Hello, booniesgirl_29!
This is a classic problem.
(And I assume that the "scale" is a balance scale.)
The king has five bags of gold. \(\displaystyle \;\) He gave each of his most trusted people one bag.
Now one contains counterfeit gold. \(\displaystyle \;\)The king has a balance scale.
We knows for sure the counterfeit bag weighs less.
The king wants to know which bag weighs a different amount.
The king wants to use the scale only three times to figure this out.
Is this feasible? . . . Yes, but only two weighings are needed!
Label the bags: A, B, C, D, E.
First weighing: \(\displaystyle \;\) Balance A and B against C and D.
There are three possible outcomes.
\(\displaystyle [1]]\;AB\,=\,CD.\;\) Then \(\displaystyle E\) is the light bag.
\(\displaystyle [2]\;AB\,>\,CD.\;\) Then either \(\displaystyle C\) or \(\displaystyle D\) is light.
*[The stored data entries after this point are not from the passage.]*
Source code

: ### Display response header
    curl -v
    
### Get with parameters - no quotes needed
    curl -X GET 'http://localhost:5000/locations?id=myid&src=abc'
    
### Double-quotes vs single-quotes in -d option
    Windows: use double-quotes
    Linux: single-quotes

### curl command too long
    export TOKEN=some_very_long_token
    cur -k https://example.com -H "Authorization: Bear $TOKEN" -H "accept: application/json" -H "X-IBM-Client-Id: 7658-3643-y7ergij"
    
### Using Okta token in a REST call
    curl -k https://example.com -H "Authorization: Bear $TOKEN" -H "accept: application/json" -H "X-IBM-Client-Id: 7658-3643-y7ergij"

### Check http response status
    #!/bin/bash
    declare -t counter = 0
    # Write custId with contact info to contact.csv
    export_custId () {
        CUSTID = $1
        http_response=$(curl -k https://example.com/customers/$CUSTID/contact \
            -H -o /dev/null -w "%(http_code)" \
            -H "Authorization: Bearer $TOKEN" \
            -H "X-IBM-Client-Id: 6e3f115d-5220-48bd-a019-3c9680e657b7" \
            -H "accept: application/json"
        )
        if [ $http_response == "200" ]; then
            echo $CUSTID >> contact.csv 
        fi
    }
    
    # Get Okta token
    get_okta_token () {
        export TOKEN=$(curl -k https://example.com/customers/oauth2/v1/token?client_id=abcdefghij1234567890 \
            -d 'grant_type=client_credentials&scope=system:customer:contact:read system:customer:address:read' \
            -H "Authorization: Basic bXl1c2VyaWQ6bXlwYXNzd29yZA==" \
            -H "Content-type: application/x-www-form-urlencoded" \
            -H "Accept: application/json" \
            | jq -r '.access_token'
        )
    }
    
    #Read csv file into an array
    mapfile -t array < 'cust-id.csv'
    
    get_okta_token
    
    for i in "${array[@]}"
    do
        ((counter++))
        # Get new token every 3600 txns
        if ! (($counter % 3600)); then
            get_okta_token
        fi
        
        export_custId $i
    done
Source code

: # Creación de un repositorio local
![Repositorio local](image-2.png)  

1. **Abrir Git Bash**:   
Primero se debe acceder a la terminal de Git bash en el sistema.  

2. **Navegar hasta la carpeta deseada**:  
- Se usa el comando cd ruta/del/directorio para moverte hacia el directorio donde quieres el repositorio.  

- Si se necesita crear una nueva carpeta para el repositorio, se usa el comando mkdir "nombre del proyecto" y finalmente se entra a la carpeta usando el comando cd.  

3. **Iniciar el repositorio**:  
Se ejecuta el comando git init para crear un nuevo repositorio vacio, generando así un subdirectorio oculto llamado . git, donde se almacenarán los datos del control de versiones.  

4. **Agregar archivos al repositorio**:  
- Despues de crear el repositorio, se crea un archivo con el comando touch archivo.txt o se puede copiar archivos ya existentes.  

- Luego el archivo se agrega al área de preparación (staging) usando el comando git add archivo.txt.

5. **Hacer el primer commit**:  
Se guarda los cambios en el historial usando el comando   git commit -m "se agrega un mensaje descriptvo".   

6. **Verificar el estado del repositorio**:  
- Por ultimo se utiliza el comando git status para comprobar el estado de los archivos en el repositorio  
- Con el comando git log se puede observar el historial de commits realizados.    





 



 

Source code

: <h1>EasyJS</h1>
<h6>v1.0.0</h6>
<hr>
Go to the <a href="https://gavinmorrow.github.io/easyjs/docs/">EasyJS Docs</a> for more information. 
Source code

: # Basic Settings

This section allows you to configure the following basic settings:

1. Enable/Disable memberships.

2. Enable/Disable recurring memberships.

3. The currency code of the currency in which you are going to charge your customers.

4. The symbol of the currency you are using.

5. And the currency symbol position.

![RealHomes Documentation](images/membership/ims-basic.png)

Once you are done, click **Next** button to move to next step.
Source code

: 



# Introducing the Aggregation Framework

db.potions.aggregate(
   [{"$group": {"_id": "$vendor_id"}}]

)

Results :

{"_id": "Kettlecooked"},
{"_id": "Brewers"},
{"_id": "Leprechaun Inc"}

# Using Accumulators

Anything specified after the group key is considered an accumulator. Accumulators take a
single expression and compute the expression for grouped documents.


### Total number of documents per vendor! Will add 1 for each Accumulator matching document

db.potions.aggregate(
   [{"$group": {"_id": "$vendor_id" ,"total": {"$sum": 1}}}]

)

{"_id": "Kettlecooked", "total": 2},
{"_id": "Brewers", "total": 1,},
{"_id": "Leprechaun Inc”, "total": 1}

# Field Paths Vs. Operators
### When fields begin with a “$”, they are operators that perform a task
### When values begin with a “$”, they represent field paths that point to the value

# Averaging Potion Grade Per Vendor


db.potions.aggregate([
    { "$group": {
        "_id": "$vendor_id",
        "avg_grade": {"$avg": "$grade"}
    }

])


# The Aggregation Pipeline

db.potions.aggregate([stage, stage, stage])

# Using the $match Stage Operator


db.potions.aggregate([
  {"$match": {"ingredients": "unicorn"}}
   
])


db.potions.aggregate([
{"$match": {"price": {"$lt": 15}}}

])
\(\displaystyle \;\;\;\)Second weighing: \(\displaystyle \;\)Balance \(\displaystyle C\) against \(\displaystyle D\) to determine the light bag.
\(\displaystyle [3]\;AB\,<\,CD.\;\) Then either \(\displaystyle A\) or \(\displaystyle B\)is light.
\(\displaystyle \;\;\;\)Second weighing: \(\displaystyle \;\)Balance \(\displaystyle A\) against \(\displaystyle B\) to determine the light bag.